## Dataset excerpts
————————

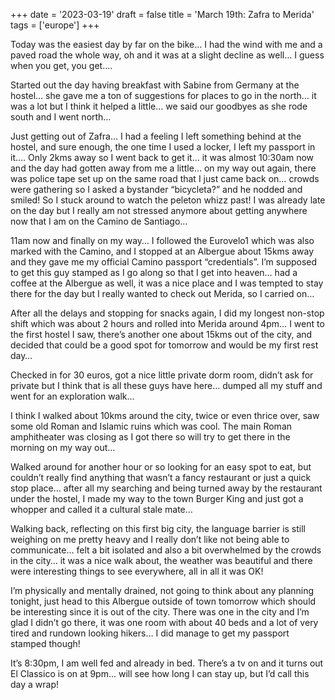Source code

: +++
date = '2023-03-19'
draft = false
title = 'March 19th: Zafra to Merida'
tags = ['europe']
+++

Today was the easiest day by far on the bike… I had the wind with me and a paved road the whole way, oh and it was at a slight decline as well… I guess when you get, you get….

Started out the day having breakfast with Sabine from Germany at the hostel… she gave me a ton of suggestions for places to go in the north… it was a lot but I think it helped a little… we said our goodbyes as she rode south and I went north… 

Just getting out of Zafra… I had a feeling I left something behind at the hostel, and sure enough, the one time I used a locker, I left my passport in it…. Only 2kms away so I went back to get it… it was almost 10:30am now and the day had gotten away from me a little… on my way out again, there was police tape set up on the same road that I just came back on… crowds were gathering so I asked a bystander “bicycleta?” and he nodded and smiled! So I stuck around to watch the peleton whizz past! I was already late on the day but I really am not stressed anymore about getting anywhere now that I am on the Camino de Santiago…

11am now and finally on my way… I followed the Eurovelo1 which was also marked with the Camino, and I stopped at an Albergue about 15kms away and they gave me my official Camino passport “credentials”. I’m supposed to get this guy stamped as I go along so that I get into heaven… had a coffee at the Albergue as well, it was a nice place and I was tempted to stay there for the day but I really wanted to check out Merida, so I carried on…

After all the delays and stopping for snacks again, I did my longest non-stop shift which was about 2 hours and rolled into Merida around 4pm… I went to the first hostel I saw, there’s another one about 15kms out of the city, and decided that could be a good spot for tomorrow and would be my first rest day…

Checked in for 30 euros, got a nice little private dorm room, didn’t ask for private but I think that is all these guys have here… dumped all my stuff and went for an exploration walk…

I think I walked about 10kms around the city, twice or even thrice over, saw some old Roman and Islamic ruins which was cool. The main Roman amphitheater was closing as I got there so will try to get there in the morning on my way out…

Walked around for another hour or so looking for an easy spot to eat, but couldn’t really find anything that wasn’t a fancy restaurant or just a quick stop place… after all my searching and being turned away by the restaurant under the hostel, I made my way to the town Burger King and just got a whopper and called it a cultural stale mate…

Walking back, reflecting on this first big city, the language barrier is still weighing on me pretty heavy and I really don’t like not being able to communicate… felt a bit isolated and also a bit overwhelmed by the crowds in the city… it was a nice walk about, the weather was beautiful and there were interesting things to see everywhere, all in all it was OK!

I’m physically and mentally drained, not going to think about any planning tonight, just head to this Albergue outside of town tomorrow which should be interesting since it is out of the city. There was one in the city and I’m glad I didn’t go there, it was one room with about 40 beds and a lot of very tired and rundown looking hikers… I did manage to get my passport stamped though! 

It’s 8:30pm, I am well fed and already in bed. There’s a tv on and it turns out El Classico is on at 9pm… will see how long I can stay up, but I’d call this day a wrap! 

————————

Lines holding the word "will" in the entries above are the ones to pull out. Copy them all.

I think I walked about 10kms around the city, twice or even thrice over, saw some old Roman and Islamic ruins which was cool. The main Roman amphitheater was closing as I got there so will try to get there in the morning on my way out…
It’s 8:30pm, I am well fed and already in bed. There’s a tv on and it turns out El Classico is on at 9pm… will see how long I can stay up, but I’d call this day a wrap! 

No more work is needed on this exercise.